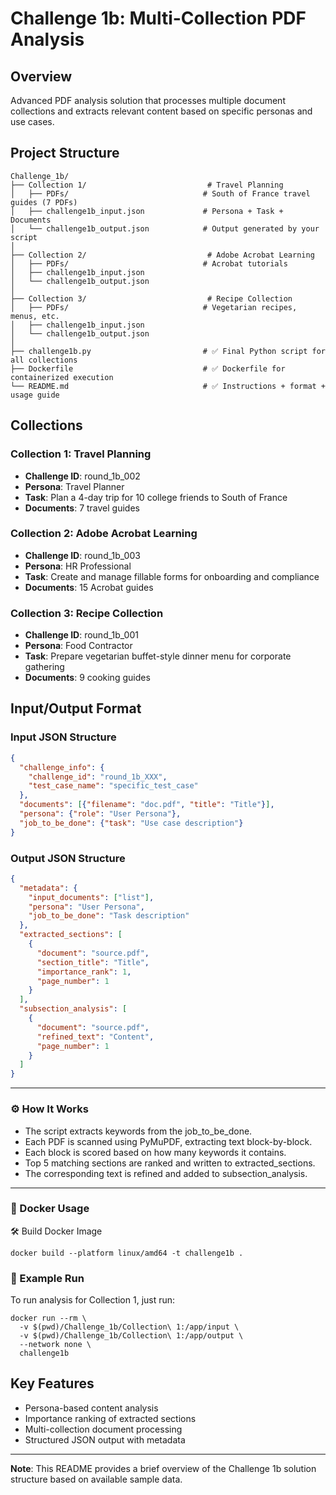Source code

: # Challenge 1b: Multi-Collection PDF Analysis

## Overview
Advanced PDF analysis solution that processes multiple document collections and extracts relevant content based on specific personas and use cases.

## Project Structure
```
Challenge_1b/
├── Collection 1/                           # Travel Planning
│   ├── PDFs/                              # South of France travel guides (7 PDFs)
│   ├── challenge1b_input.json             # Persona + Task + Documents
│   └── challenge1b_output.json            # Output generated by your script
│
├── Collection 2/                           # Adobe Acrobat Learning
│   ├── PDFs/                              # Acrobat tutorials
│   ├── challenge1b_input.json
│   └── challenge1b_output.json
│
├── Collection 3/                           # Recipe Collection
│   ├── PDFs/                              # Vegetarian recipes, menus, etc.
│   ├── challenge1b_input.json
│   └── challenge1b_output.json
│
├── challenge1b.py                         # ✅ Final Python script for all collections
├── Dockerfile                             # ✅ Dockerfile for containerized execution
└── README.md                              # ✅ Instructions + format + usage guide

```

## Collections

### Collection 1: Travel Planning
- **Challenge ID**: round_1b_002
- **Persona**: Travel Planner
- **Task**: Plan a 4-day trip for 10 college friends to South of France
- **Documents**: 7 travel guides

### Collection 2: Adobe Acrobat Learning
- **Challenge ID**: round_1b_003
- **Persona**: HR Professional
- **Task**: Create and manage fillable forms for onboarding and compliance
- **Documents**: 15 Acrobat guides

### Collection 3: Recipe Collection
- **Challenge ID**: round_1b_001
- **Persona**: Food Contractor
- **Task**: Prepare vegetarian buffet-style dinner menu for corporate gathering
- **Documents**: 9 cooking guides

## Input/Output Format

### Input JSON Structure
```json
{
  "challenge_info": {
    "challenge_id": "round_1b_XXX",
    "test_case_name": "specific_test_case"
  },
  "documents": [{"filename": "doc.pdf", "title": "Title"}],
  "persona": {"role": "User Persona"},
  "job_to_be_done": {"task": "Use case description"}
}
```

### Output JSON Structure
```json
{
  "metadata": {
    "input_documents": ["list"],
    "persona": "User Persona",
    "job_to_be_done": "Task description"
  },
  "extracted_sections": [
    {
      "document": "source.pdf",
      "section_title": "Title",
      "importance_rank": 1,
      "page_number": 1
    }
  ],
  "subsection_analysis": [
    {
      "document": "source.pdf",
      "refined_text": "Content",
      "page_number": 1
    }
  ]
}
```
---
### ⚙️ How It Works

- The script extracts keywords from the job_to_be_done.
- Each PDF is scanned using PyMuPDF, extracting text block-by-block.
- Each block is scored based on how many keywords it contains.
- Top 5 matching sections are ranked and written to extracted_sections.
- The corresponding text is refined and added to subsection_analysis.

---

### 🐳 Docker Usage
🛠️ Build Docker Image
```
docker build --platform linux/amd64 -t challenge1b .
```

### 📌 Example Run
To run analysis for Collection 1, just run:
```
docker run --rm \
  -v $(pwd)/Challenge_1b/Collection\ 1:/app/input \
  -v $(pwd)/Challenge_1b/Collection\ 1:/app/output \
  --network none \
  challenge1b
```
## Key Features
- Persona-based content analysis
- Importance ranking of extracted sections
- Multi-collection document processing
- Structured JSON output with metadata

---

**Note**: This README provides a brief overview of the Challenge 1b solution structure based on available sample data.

━━━━━━━━━━

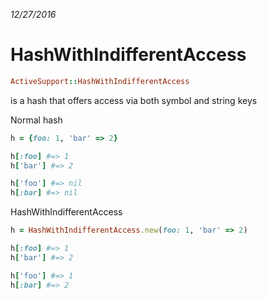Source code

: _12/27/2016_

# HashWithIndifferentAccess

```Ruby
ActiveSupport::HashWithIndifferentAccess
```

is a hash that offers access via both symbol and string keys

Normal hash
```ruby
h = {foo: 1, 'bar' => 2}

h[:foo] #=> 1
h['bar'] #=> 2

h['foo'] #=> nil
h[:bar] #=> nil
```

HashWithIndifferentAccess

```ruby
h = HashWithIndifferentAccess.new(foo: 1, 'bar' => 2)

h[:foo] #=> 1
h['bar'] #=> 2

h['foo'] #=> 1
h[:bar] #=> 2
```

━━━━━━━━━━

What you should do = All lines of the records above that carry the word "extracts" should be listed.

Result =
Advanced PDF analysis solution that processes multiple document collections and extracts relevant content based on specific personas and use cases.
- The script extracts keywords from the job_to_be_done.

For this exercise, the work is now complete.